Sitnowood
After years of selling in person, a store of its own that the workshop runs without a developer.
- Client
- Sitnowood
- Sector
- Handmade furniture
- Scope
- Brand, storefront, custom admin
- Stack
- Payload · Next.js
- Migration
- Etsy → own store
- Live
- sitnowood.com ↗
At first, Sitnowood sold the way a lot of makers do: handmade furniture, in person, at local markets and events. Etsy came later and added some reach, but it put the brand in the same template as every other seller, and changes ran on someone else's rules. They wanted a store of their own, photographed and branded properly, and simple enough that the workshop could run it without a developer.

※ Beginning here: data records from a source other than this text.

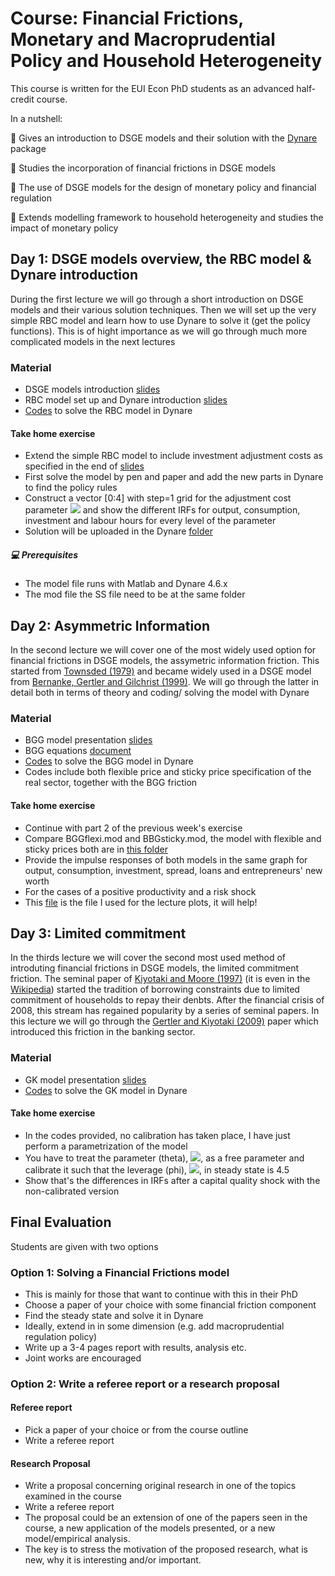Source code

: # Course: Financial Frictions, Monetary and Macroprudential Policy and Household Heterogeneity

This course is written for the EUI Econ PhD students as an advanced half-credit course. 

In a nutshell:

:round_pushpin: Gives an introduction to DSGE models and their solution with the [Dynare](https://www.dynare.org) package

:round_pushpin: Studies the incorporation of financial frictions in DSGE models 

:round_pushpin: The use of DSGE models for the design of monetary policy and financial regulation

:round_pushpin: Extends modelling framework to household heterogeneity and studies the impact of monetary policy

## Day 1: DSGE models overview, the RBC model & Dynare introduction

During the first lecture we will go through a short introduction on DSGE models and their various solution techniques. 
Then we will set up the very simple RBC model and learn how to use Dynare to solve it (get the policy functions).
This is of hight importance as we will go through much more complicated models in the next lectures

### Material

- DSGE models introduction [slides](Part1_Introduction/Introduction.pdf)
- RBC model set up and Dynare introduction [slides](Part1_Dynare/slides/Dynare.pdf)
- [Codes](Part1_Dynare/codes) to solve the RBC model in Dynare 

#### Take home exercise  

- Extend the simple RBC model to include investment adjustment costs as specified in the end of [slides](Part1_Dynare/slides/Dynare.pdf)
- First solve the model by pen and paper and add the new parts in Dynare to find the policy rules
- Construct a vector [0:4] with step=1 grid for the adjustment cost parameter  <img src="https://render.githubusercontent.com/render/math?math=\phi_X">  and show the different IRFs for output, consumption, investment and labour hours for every level of the parameter
- Solution will be uploaded in the Dynare [folder](Part1_Dynare)

##### :computer: Prerequisites 
- The model file runs with Matlab and Dynare 4.6.x
- The mod file the SS file need to be at the same folder

## Day 2: Asymmetric Information 

In the second lecture we will cover one of the most widely used option for financial frictions in DSGE models, the assymetric information friction. 
This started from [Townsded (1979)](https://www.sciencedirect.com/science/article/pii/0022053179900310) and became widely used in a DSGE model from [Bernanke, Gertler and Gilchrist (1999)](https://www.nber.org/system/files/working_papers/w6455/w6455.pdf). We will go through the latter in detail both in terms of theory and coding/ solving the model with Dynare

### Material

- BGG model presentation [slides](Part2_Assymetric_Information/slides/Asym_Information.pdf)
- BGG equations [document](Part2_Assymetric_Information/slides/BGG_equations.pdf)
- [Codes](Part2_Assymetric_Information/codes) to solve the BGG model in Dynare 
- Codes include both flexible price and sticky price specification of the real sector, together with the BGG friction

#### Take home exercise  
- Continue with part 2 of the previous week's exercise
- Compare BGGflexi.mod and BBGsticky.mod, the model with flexible and sticky prices both are in [this folder](Part2_Assymetric_Information/codes)
- Provide the impulse responses of both models in the same graph for output, consumption, investment, spread, loans and entrepreneurs' new worth
- For the cases of a positive productivity and a risk shock
- This [file](Part2_Assymetric_Information/codes/BGGplots_lecture.m) is the file I used for the lecture plots, it will help!

## Day 3: Limited commitment

In the thirds lecture we will cover the second most used method of introduting financial frictions in DSGE models, the limited commitment friction. 
The seminal paper of  [Kiyotaki and Moore (1997)](https://www-users.york.ac.uk/~psm509/ULB2012/KiyotakiMooreJPE1997.pdf) (it is even in the [Wikipedia](https://en.wikipedia.org/wiki/Kiyotaki–Moore_model)) started the tradition of borrowing constraints due to limited commitment of households to repay their denbts. After the financial crisis of 2008, this stream has regained popularity by a series of seminal papers. In this lecture we will go through the [Gertler and Kiyotaki (2009)](https://www.frbsf.org/economic-research/files/gertler_kiyotaki.pdf) paper which introduced this friction in the banking sector. 

### Material

- GK model presentation [slides](Part3_Limited_Commitment/slides/Limited_Comm.pdf)
- [Codes](Part3_Limited_Commitment/codes) to solve the GK model in Dynare 

#### Take home exercise  
- In the codes provided, no calibration has taken place, I have just perform a parametrization of the model 
- You have to treat the parameter (theta), <img src="https://render.githubusercontent.com/render/math?math=\theta">, as a free parameter and calibrate it such that the leverage (phi), <img src="https://render.githubusercontent.com/render/math?math=\phi">, in steady state is 4.5
- Show that's the differences in IRFs after a capital quality shock with the non-calibrated version

##  Final Evaluation

 Students are given with two options
 ### Option 1: Solving a Financial Frictions model 
 - This is mainly for those that want to continue with this in their PhD
 - Choose a paper of your choice with some financial friction component
 - Find the steady state and solve it in Dynare
 - Ideally, extend in in some dimension (e.g. add macroprudential regulation policy)
 - Write up a 3-4 pages report with results, analysis etc.
 - Joint works are encouraged 

 ### Option 2: Write a referee report or a research proposal
 #### Referee report
 - Pick a paper of your choice or from the course outline
 - Write a referee report
#### Research Proposal
 - Write a proposal concerning original research in one of the topics examined in the course
 - Write a referee report
 - The proposal could be an extension of one of the papers seen in the course, a new application of the models presented, or a new model/empirical analysis. 
 - The key is to stress the motivation of the proposed research, what is new, why it is interesting and/or important.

Climate Crisis sets the wordmark, Instrument Serif handles the editorial lines, and Instrument Sans does the quiet work everywhere else. The palette is warm paper, sage, and deep forest green, and not much more.
Every piece sits on the same warm ground, shot so the catalog reads as one calm collection. On a product page you choose the wood and size from real swatches, and only what is in stock can reach the cart.
Wood and size, picked from real swatches.
Oak and ash.
The same codebase that serves the storefront is where Sitnowood runs the business. The admin opens on a dashboard made for the shop: revenue, recent orders, best sellers, and what still needs shipping. Pages are built from blocks, products and stock live in the same place, and an order ships in a click. No second platform, and no developer on call to change a price.
Editing a page from the browser, no deploy.
Off Etsy and onto its own domain. The brand holds together now, the photography is done right, and the workshop runs the shop day to day without needing a developer for every change.